In the fourth year he corrupted, it is said, with Byzantine gold, the nobles of Rome, whose estates and castles had been ruined by the war. The gates, the bridges, and fifty hostages, were delivered into his hands; the anti-pope, Clement III, was consecrated in the Lateran; the grateful pontiff crowned his protector in the Vatican; and the Emperor Henry fixed his residence in the capitol, as the lawful successor of Augustus and Charlemagne. The ruins of the Septizonium were still defended by the nephew of Gregory; the pope himself was invested in the castle of St. Angelo; and his last hope was in the courage and fidelity of his Norman vassal. Their friendship had been interrupted by some reciprocal injuries and complaints; but, on this pressing occasion, Guiscard was urged by the obligation of his oath, by his interest, more potent than oaths, by the love of fame, and his enmity to the two emperors. Unfurling the holy banner, he resolved to fly to the relief of the prince of the apostles; the most numerous of his armies, six thousand horse, and thirty thousand foot, was instantly assembled; and his march from Salerno to Rome was animated by the public applause and the promise of the divine favour.

Henry, invincible in sixty-six battles, trembled at his approach; recollected some indispensable affairs that required his presence in Lombardy; exhorted the Romans to persevere in their allegiance; and hastily retreated three days before the entrance of the Normans. In less than three years, the son of Tancred de Hauteville enjoyed the glory of delivering the pope, and of compelling the two emperors, of the East and the West, to fly before his victorious arms.

But the triumph of Robert was clouded by the calamities of Rome. By the aid of the friends of Gregory, the walls had been perforated or scaled; but the imperial faction was still powerful and active; on the third day, the people rose in a furious tumult; and a hasty word of the conqueror, in his defence or revenge, was the signal of fire and pillage. The Saracens of Sicily, the subjects of Roger, and auxiliaries of his brother, embraced this fair occasion of rifling and profaning the Holy City of the Christians; many thousands of the citizens, in the sight, and by the allies, of their spiritual father, were exposed to violation, captivity, or death; and a spacious quarter of the city, from the Lateran to the Colosseum, was consumed by the flames.

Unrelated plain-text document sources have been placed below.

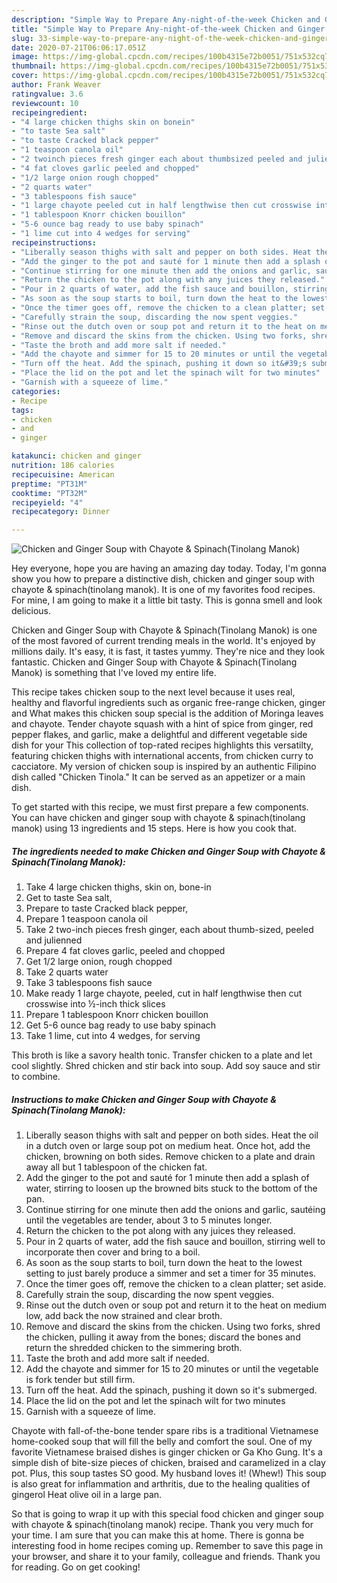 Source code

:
 ```yaml
---
description: "Simple Way to Prepare Any-night-of-the-week Chicken and Ginger Soup with Chayote &amp;amp; Spinach(Tinolang Manok)"
title: "Simple Way to Prepare Any-night-of-the-week Chicken and Ginger Soup with Chayote &amp;amp; Spinach(Tinolang Manok)"
slug: 33-simple-way-to-prepare-any-night-of-the-week-chicken-and-ginger-soup-with-chayote-and-amp-spinachtinolang-manok
date: 2020-07-21T06:06:17.051Z
image: https://img-global.cpcdn.com/recipes/100b4315e72b0051/751x532cq70/chicken-and-ginger-soup-with-chayote-spinachtinolang-manok-recipe-main-photo.jpg
thumbnail: https://img-global.cpcdn.com/recipes/100b4315e72b0051/751x532cq70/chicken-and-ginger-soup-with-chayote-spinachtinolang-manok-recipe-main-photo.jpg
cover: https://img-global.cpcdn.com/recipes/100b4315e72b0051/751x532cq70/chicken-and-ginger-soup-with-chayote-spinachtinolang-manok-recipe-main-photo.jpg
author: Frank Weaver
ratingvalue: 3.6
reviewcount: 10
recipeingredient:
- "4 large chicken thighs skin on bonein"
- "to taste Sea salt"
- "to taste Cracked black pepper"
- "1 teaspoon canola oil"
- "2 twoinch pieces fresh ginger each about thumbsized peeled and julienned"
- "4 fat cloves garlic peeled and chopped"
- "1/2 large onion rough chopped"
- "2 quarts water"
- "3 tablespoons fish sauce"
- "1 large chayote peeled cut in half lengthwise then cut crosswise into inch thick slices"
- "1 tablespoon Knorr chicken bouillon"
- "5-6 ounce bag ready to use baby spinach"
- "1 lime cut into 4 wedges for serving"
recipeinstructions:
- "Liberally season thighs with salt and pepper on both sides. Heat the oil in a dutch oven or large soup pot on medium heat. Once hot, add the chicken, browning on both sides. Remove chicken to a plate and drain away all but 1 tablespoon of the chicken fat."
- "Add the ginger to the pot and sauté for 1 minute then add a splash of water, stirring to loosen up the browned bits stuck to the bottom of the pan."
- "Continue stirring for one minute then add the onions and garlic, sautéing until the vegetables are tender, about 3 to 5 minutes longer."
- "Return the chicken to the pot along with any juices they released."
- "Pour in 2 quarts of water, add the fish sauce and bouillon, stirring well to incorporate then cover and bring to a boil."
- "As soon as the soup starts to boil, turn down the heat to the lowest setting to just barely produce a simmer and set a timer for 35 minutes."
- "Once the timer goes off, remove the chicken to a clean platter; set aside."
- "Carefully strain the soup, discarding the now spent veggies."
- "Rinse out the dutch oven or soup pot and return it to the heat on medium low, add back the now strained and clear broth."
- "Remove and discard the skins from the chicken. Using two forks, shred the chicken, pulling it away from the bones; discard the bones and return the shredded chicken to the simmering broth."
- "Taste the broth and add more salt if needed."
- "Add the chayote and simmer for 15 to 20 minutes or until the vegetable is fork tender but still firm."
- "Turn off the heat. Add the spinach, pushing it down so it&#39;s submerged."
- "Place the lid on the pot and let the spinach wilt for two minutes"
- "Garnish with a squeeze of lime."
categories:
- Recipe
tags:
- chicken
- and
- ginger

katakunci: chicken and ginger 
nutrition: 186 calories
recipecuisine: American
preptime: "PT31M"
cooktime: "PT32M"
recipeyield: "4"
recipecategory: Dinner

---
```



![Chicken and Ginger Soup with Chayote &amp; Spinach(Tinolang Manok)](https://img-global.cpcdn.com/recipes/100b4315e72b0051/751x532cq70/chicken-and-ginger-soup-with-chayote-spinachtinolang-manok-recipe-main-photo.jpg)

Hey everyone, hope you are having an amazing day today. Today, I'm gonna show you how to prepare a distinctive dish, chicken and ginger soup with chayote &amp; spinach(tinolang manok). It is one of my favorites food recipes. For mine, I am going to make it a little bit tasty. This is gonna smell and look delicious.

Chicken and Ginger Soup with Chayote &amp; Spinach(Tinolang Manok) is one of the most favored of current trending meals in the world. It's enjoyed by millions daily. It's easy, it is fast, it tastes yummy. They're nice and they look fantastic. Chicken and Ginger Soup with Chayote &amp; Spinach(Tinolang Manok) is something that I've loved my entire life.

This recipe takes chicken soup to the next level because it uses real, healthy and flavorful ingredients such as organic free-range chicken, ginger and What makes this chicken soup special is the addition of Moringa leaves and chayote. Tender chayote squash with a hint of spice from ginger, red pepper flakes, and garlic, make a delightful and different vegetable side dish for your This collection of top-rated recipes highlights this versatilty, featuring chicken thighs with international accents, from chicken curry to cacciatore. My version of chicken soup is inspired by an authentic Filipino dish called &#34;Chicken Tinola.&#34; It can be served as an appetizer or a main dish.


To get started with this recipe, we must first prepare a few components. You can have chicken and ginger soup with chayote &amp; spinach(tinolang manok) using 13 ingredients and 15 steps. Here is how you cook that.

<!--inarticleads1-->

##### The ingredients needed to make Chicken and Ginger Soup with Chayote &amp; Spinach(Tinolang Manok):

1. Take 4 large chicken thighs, skin on, bone-in
1. Get to taste Sea salt,
1. Prepare to taste Cracked black pepper,
1. Prepare 1 teaspoon canola oil
1. Take 2 two-inch pieces fresh ginger, each about thumb-sized, peeled and julienned
1. Prepare 4 fat cloves garlic, peeled and chopped
1. Get 1/2 large onion, rough chopped
1. Take 2 quarts water
1. Take 3 tablespoons fish sauce
1. Make ready 1 large chayote, peeled, cut in half lengthwise then cut crosswise into ½-inch thick slices
1. Prepare 1 tablespoon Knorr chicken bouillon
1. Get 5-6 ounce bag ready to use baby spinach
1. Take 1 lime, cut into 4 wedges, for serving


This broth is like a savory health tonic. Transfer chicken to a plate and let cool slightly. Shred chicken and stir back into soup. Add soy sauce and stir to combine. 

<!--inarticleads2-->

##### Instructions to make Chicken and Ginger Soup with Chayote &amp; Spinach(Tinolang Manok):

1. Liberally season thighs with salt and pepper on both sides. Heat the oil in a dutch oven or large soup pot on medium heat. Once hot, add the chicken, browning on both sides. Remove chicken to a plate and drain away all but 1 tablespoon of the chicken fat.
1. Add the ginger to the pot and sauté for 1 minute then add a splash of water, stirring to loosen up the browned bits stuck to the bottom of the pan.
1. Continue stirring for one minute then add the onions and garlic, sautéing until the vegetables are tender, about 3 to 5 minutes longer.
1. Return the chicken to the pot along with any juices they released.
1. Pour in 2 quarts of water, add the fish sauce and bouillon, stirring well to incorporate then cover and bring to a boil.
1. As soon as the soup starts to boil, turn down the heat to the lowest setting to just barely produce a simmer and set a timer for 35 minutes.
1. Once the timer goes off, remove the chicken to a clean platter; set aside.
1. Carefully strain the soup, discarding the now spent veggies.
1. Rinse out the dutch oven or soup pot and return it to the heat on medium low, add back the now strained and clear broth.
1. Remove and discard the skins from the chicken. Using two forks, shred the chicken, pulling it away from the bones; discard the bones and return the shredded chicken to the simmering broth.
1. Taste the broth and add more salt if needed.
1. Add the chayote and simmer for 15 to 20 minutes or until the vegetable is fork tender but still firm.
1. Turn off the heat. Add the spinach, pushing it down so it&#39;s submerged.
1. Place the lid on the pot and let the spinach wilt for two minutes
1. Garnish with a squeeze of lime.


Chayote with fall-of-the-bone tender spare ribs is a traditional Vietnamese home-cooked soup that will fill the belly and comfort the soul. One of my favorite Vietnamese braised dishes is ginger chicken or Ga Kho Gung. It&#39;s a simple dish of bite-size pieces of chicken, braised and caramelized in a clay pot. Plus, this soup tastes SO good. My husband loves it! (Whew!) This soup is also great for inflammation and arthritis, due to the healing qualities of gingerol Heat olive oil in a large pan. 

So that is going to wrap it up with this special food chicken and ginger soup with chayote &amp; spinach(tinolang manok) recipe. Thank you very much for your time. I am sure that you can make this at home. There is gonna be interesting food in home recipes coming up. Remember to save this page in your browser, and share it to your family, colleague and friends. Thank you for reading. Go on get cooking!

The deliverer and scourge of Rome might have indulged himself in a season of repose; but in the same year of the flight of the German emperor, the indefatigable Robert resumed the design of his eastern conquests. The zeal or gratitude of Gregory had promised to his valour the kingdom of Greece and Asia; his troops were assembled in arms, flushed with success and eager for action. By the union of the Greeks and Venetians, the Adriatic was covered with a hostile fleet. The dominion of the sea was disputed in three engagements, in sight of the Island of Corfu; in the two former, the skill and number of the allies were superior; but in the third, the Normans obtained a final and complete victory. The winter season suspended his progress; with the return of spring he again aspired to the conquest of Constantinople; but, instead of traversing the hills of Epirus, he turned his arms against Greece and the islands, where the spoils would repay the labour, and where the land and sea forces might pursue their joint operations with vigour and effect.